カナダとメキシコが極めて不利な追加条件を受諾してまでTPPに喜んで参加する本当の理由
 >>まずTPPの実態を時系列に正確に検証し、その目的が日本のメディアが主張する「アジアの成長を取り込む」(日経社説)ものではまったくないことを事実として抑えましょう。
>>過去20年に渡りNAFTAによりアメリカと自由貿易協定を結び苦労してきたカナダとメキシコにすれば、TPP参加国の中で魅力的な市場は日本だけです。
 
 カナダとメキシコにしてみればそもそも最大の市場である米国とはNAFTAで細かく協定を結んでいますから、実は「極めて不利な追加条件を先行9ヵ国から押し付けられているにもかかわらず、難なくそれを受諾してTPP参加しようとしている」のはそもそもハードルが低いからです。
 
 例えばメキシコなどはすでに守るべき農業は壊滅しており、アメリカ中心の国際資本による競争力ある大規模農場が中心なのです
そしてこれら3ヶ国はNAFTAによって過去20年多国間貿易協定に揉まれてきたのです
 
 特にカナダ、メキシコは少なからずの犠牲を伴いながら大国アメリカとやりあってきました。
カナダとメキシコが極めて不利な追加条件を受諾してまでTPPに喜んで参加するのは、日本市場を得れるのであれば、それらの追加条件は彼らにとって既に多くが解決されておりハードルが高くないからです。
 
 なぜカナダとメキシコは先行する9ヵ国がTPP参加表明したときに様子見をして遅れてTPP参加の意思表示をしたのか、さらに極めて不利な追加条件を先行9ヵ国から押し付けられているにもかかわらず、カナダとメキシコが難なくそれを受諾してTPP参加しようとしているのは何故なのか、とにかくTPP参加すべきとする日本メディアの牧歌的TPP賞賛報道では絶対に理解できません。

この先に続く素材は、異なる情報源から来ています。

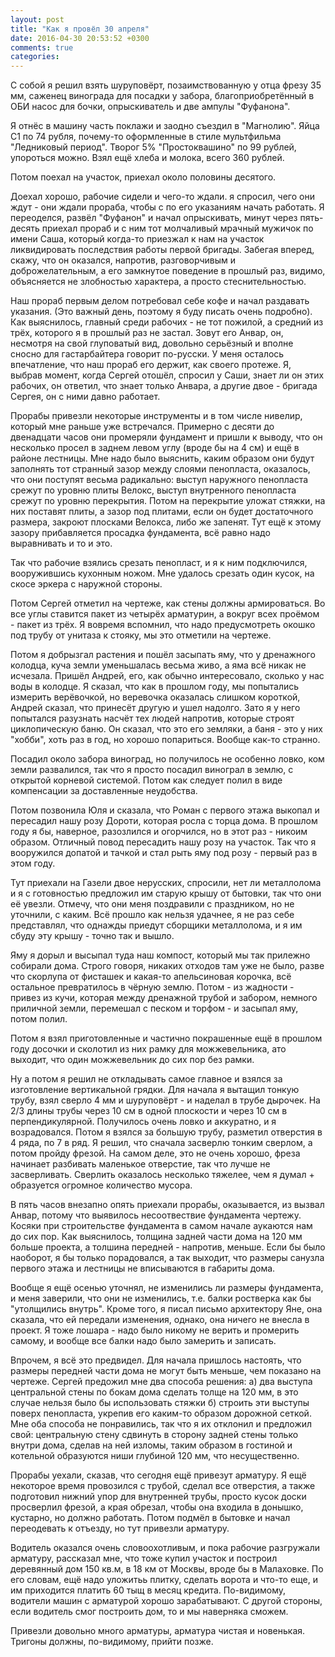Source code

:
 ```yaml
---
layout: post
title: "Как я провёл 30 апреля"
date: 2016-04-30 20:53:52 +0300
comments: true
categories: 
---
```

С собой я решил взять шуруповёрт, позаимствованную у отца фрезу 35 мм, саженец винограда для посадки у забора, благоприобретённый в ОБИ насос для бочки, опрыскиватель и две ампулы "Фуфанона".

Я отнёс в машину часть поклажи и заодно съездил в "Магнолию". Яйца С1 по 74 рубля, почему-то оформленные в стиле мультфильма "Ледниковый период". Творог 5% "Простоквашино" по 99 рублей, упороться можно. Взял ещё хлеба и молока, всего 360 рублей.

Потом поехал на участок, приехал около половины десятого.

Доехал хорошо, рабочие сидели и чего-то ждали. я спросил, чего они ждут - они ждали прораба, чтобы с по его указаниям начать работать. Я переоделся, развёл "Фуфанон" и начал опрыскивать, минут через пять-десять приехал прораб и с ним тот молчаливый мрачный мужичок по имени Саша, который когда-то приезжал к нам на участок ликвидировать последствия работы первой бригады. Забегая вперед, скажу, что он оказался, напротив, разговорчивым и доброжелательным, а его замкнутое поведение в прошлый раз, видимо, объясняется не злобностью характера, а просто стеснительностью.

Наш прораб первым делом потребовал себе кофе и начал раздавать указания. (Это важный день, поэтому я буду писать очень подробно). Как выяснилось, главный среди рабочих - не тот пожилой, а средний из трёх, которого я в прошлый раз не застал. Зовут его Анвар, он, несмотря на свой глуповатый вид, довольно серьёзный и вполне сносно для гастарбайтера говорит по-русски. У меня осталось впечатление, что наш прораб его держит, как своего протеже. Я, выбрав момент, когда Сергей отошёл, спросил у Саши, знает ли он этих рабочих, он ответил, что знает только Анвара, а другие двое - бригада Сергея, он с ними давно работает.
 
Прорабы привезли некоторые инструменты и в том числе нивелир, который мне раньше уже встречался. Примерно с десяти до двенадцати часов они промеряли фундамент и пришли к выводу, что он несколько просел в заднем левом углу (вроде бы на 4 см) и ещё в районе лестницы. Мне надо было выяснить, каким образом они будут заполнять тот странный зазор между слоями пенопласта, оказалось, что они поступят весьма радикально: выступ наружного пенопласта срежут по уровню плиты Велокс, выступ внутренного пенопласта срежут по уровню перекрытия. Потом на перекрытие уложат стяжки, на них поставят плиты, а зазор под плитами, если он будет достаточного размера, закроют плосками Велокса, либо же запенят. Тут ещё к этому зазору прибавляется просадка фундамента, всё равно надо выравнивать и то и это.

Так что рабочие взялись срезать пенопласт, и я к ним подключился, вооружившись кухонным ножом. Мне удалось срезать один кусок, на скосе эркера с наружной стороны.  

Потом Сергей отметил на чертеже, как стены должны армироваться. Во все углы ставится пакет из четырёх арматурин, а вокруг всех проёмом - пакет из трёх. Я вовремя вспомнил, что надо предусмотреть окошко под трубу от унитаза к стояку, мы это отметили на чертеже.

Потом я добрызгал растения и пошёл засыпать яму, что у дренажного колодца, куча земли уменьшалась весьма живо, а яма всё никак не исчезала. Пришёл Андрей, его, как обычно интересовало, сколько у нас воды в колодце. Я сказал, что как в прошлом году, мы попытались измерить верёвочкой, но веревочка оказалась слишком короткой, Андрей сказал, что принесёт другую и ушел надолго. Зато я у него попытался разузнать насчёт тех людей напротив, которые строят циклопическую баню. Он сказал, что это его земляки, а баня - это у них "хобби", хоть раз в год, но хорошо попариться. Вообще как-то странно.

Посадил около забора виноград, но получилось не особенно ловко, ком земли развалился, так что я просто посадил винограл в землю, с открытой корневой системой. Потом как следует полил в виде компенсации за доставленные неудобства.

Потом позвонила Юля и сказала, что Роман с первого этажа выкопал и пересадил нашу розу Дороти, которая росла с торца дома. В прошлом году я бы, наверное, разозлился и огорчился, но в этот раз - никоим образом. Отличный повод пересадить нашу розу на участок. Так что я вооружился допатой и тачкой и стал рыть яму под розу - первый раз в этом году.

Тут приехали на Газели двое нерусских, спросили, нет ли металлолома и я с готовностью предложил им старую крышу от бытовки, так что они её увезли. Отмечу, что они меня поздравили с праздником, но не уточнили, с каким. Всё прошло как нельзя удачнее, я не раз себе представлял, что однажды приедут сборщики металлолома, и я им сбуду эту крышу - точно так и вышло.

Яму я дорыл и высыпал туда наш компост, который мы так прилежно собирали дома. Строго говоря, никаких отходов там уже не было, разве что скорлупа от фисташек и какая-то апельсиновая корочка, всё остальное превратилось в чёрную землю. Потом - из жадности - привез из кучи, которая между дренажной трубой и забором, немного приличной земли, перемешал с песком и торфом - и засыпал яму, потом полил.

Потом я взял приготовленные и частично покрашенные ещё в прошлом году досочки и сколотил из них рамку для можжевельника, ато выходит, что один можжевельник до сих пор без рамки.

Ну а потом я решил не откладывать самое главное и взялся за изготовление вертикальной грядки. Для начала я вытащил тонкую трубу, взял сверло 4 мм и шуруповёрт - и наделал в трубе дырочек. На 2/3 длины трубы через 10 см в одной плоскости и через 10 см в перпендикулярной. Получилось очень ловко и аккуратно, и я возрадовался. Потом я взялся за большую трубу, разметил отверстия в 4 ряда, по 7 в ряд. Я решил, что сначала засверлю тонким сверлом, а потом пройду фрезой. На самом деле, это не очень хорошо, фреза начинает разбивать маленькое отверстие, так что лучше не засверливать. Сверлить оказалось несколько тяжелее, чем я думал + образуется огромное количество мусора.  

В пять часов внезапно опять приехали прорабы, оказывается, из вызвал Анвар, потому что выявилось несоотвествие фундамента чертежу. Косяки при строительстве фундамента в самом начале аукаются нам до сих пор. Как выяснилось, толщина задней части дома на 120 мм больше проекта, а толшина передней - напротив, меньше. Если бы было наоборот, я бы только порадовался, а так выходит, что размеры санузла первого этажа и лестницы не вписываются в габариты дома. 

Вообще я ещё осенью уточнял, не изменились ли размеры фундамента, и меня заверили, что они не изменились, т.е. балки ростверка как бы "утолщились внутрь". Кроме того, я писал письмо архитектору Яне, она сказала, что ей передали изменения, однако, она ничего не внесла в проект. Я тоже лошара - надо было никому не верить и промерить самому, и вообще все балки надо было замерить и записать.

Впрочем, я всё это предвидел. Для начала пришлось настоять, что размеры передней части дома не могут быть меньше, чем показано на чертеже. Сергей предожил мне два способа решения: а) два выступа центральной стены по бокам дома сделать толще на 120 мм, в это случае нельзя было бы использовать стяжки б) строить эти выступы поверх пенопласта, укрепив его каким-то образом дорожной сеткой. Мне оба способа не понравились, так что я их отклонил и предложил свой: центральную стену сдвинуть в сторону задней стены только внутри дома, сделав на ней изломы, таким образом в гостиной и котельной образуются ниши глубиной 120 мм, что несущественно.

Прорабы уехали, сказав, что сегодня ещё привезут арматуру. Я ещё некоторое время провозился с трубой, сделал все отверстия, а также подготовил нижний упор для внутренней трубы, просто кусок доски просверлил фрезой, а края обрезал, чтобы она входила в донышко, кустарно, но должно работать. Потом подмёл в бытовке и начал переодевать к отъезду, но тут привезли арматуру. 

Водитель оказался очень словоохотливым, и пока рабочие разгружали арматуру, рассказал мне, что тоже купил участок и построил деревянный дом 150 кв.м, в 18 км от Москвы, вроде бы в Малаховке. По его словам, ещё надо уложитьь плитку, сделать ворота и что-то еще, и им приходится платить 60 тыщ в месяц кредита. По-видимому, водители машин с арматурой хорошо зарабатывают. С другой стороны, если водитель смог построить дом, то и мы наверняка сможем.

Привезли довольно много арматуры, арматура чистая и новенькая. Тригоны должны, по-видимому, прийти позже.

(W。前回で示した大学研究文のニュージーランドのカナダへのけん制による分割統治など、カナダにとっては何ら問題でなかったことが証明されている。集られる日本(正確には日本国民)!コレが現実である。)  
       W結論。
 本文の記事は掲載時期が2013年3月ということで、日米事前協議などを通じて判った米国のダブルスタンダードが容認されているなど、その後の情報が処理されていない欠陥があるが、タイトルに沿った本文の主旨は正確に的を射ている。
 
    <TPP拡大交渉>は<日米FTA交渉>ではない。
 事実上、日米FTA交渉であれば、米国は原参加国原案をバックにした都合のいいダブルスタンダードで対日交渉に臨めないはずである。
 
また、日本側としても相対交渉であれば、様々な戦術が使用できるのはコレまでの日米交渉で明らかである。
 
 もう一点、注意しなければならないのは、日本側の交渉に当たってのエシュロンなど情報戦を通じたトップシークレットの漏洩問題である。
手の内が鮮明のなっていれば、先回りして対処できる。
もっとも、交渉当局の問題もある。 
 
>日本(日本国民多数)は土俵に上がる以前に不利な条件を抱えて土俵に上がっている。
競馬で言えば重いハンデを背負わされてレースに臨んでいる元優駿
集られるのは国民多数。  
レースの主催者はてら銭で儲かる仕組みだ。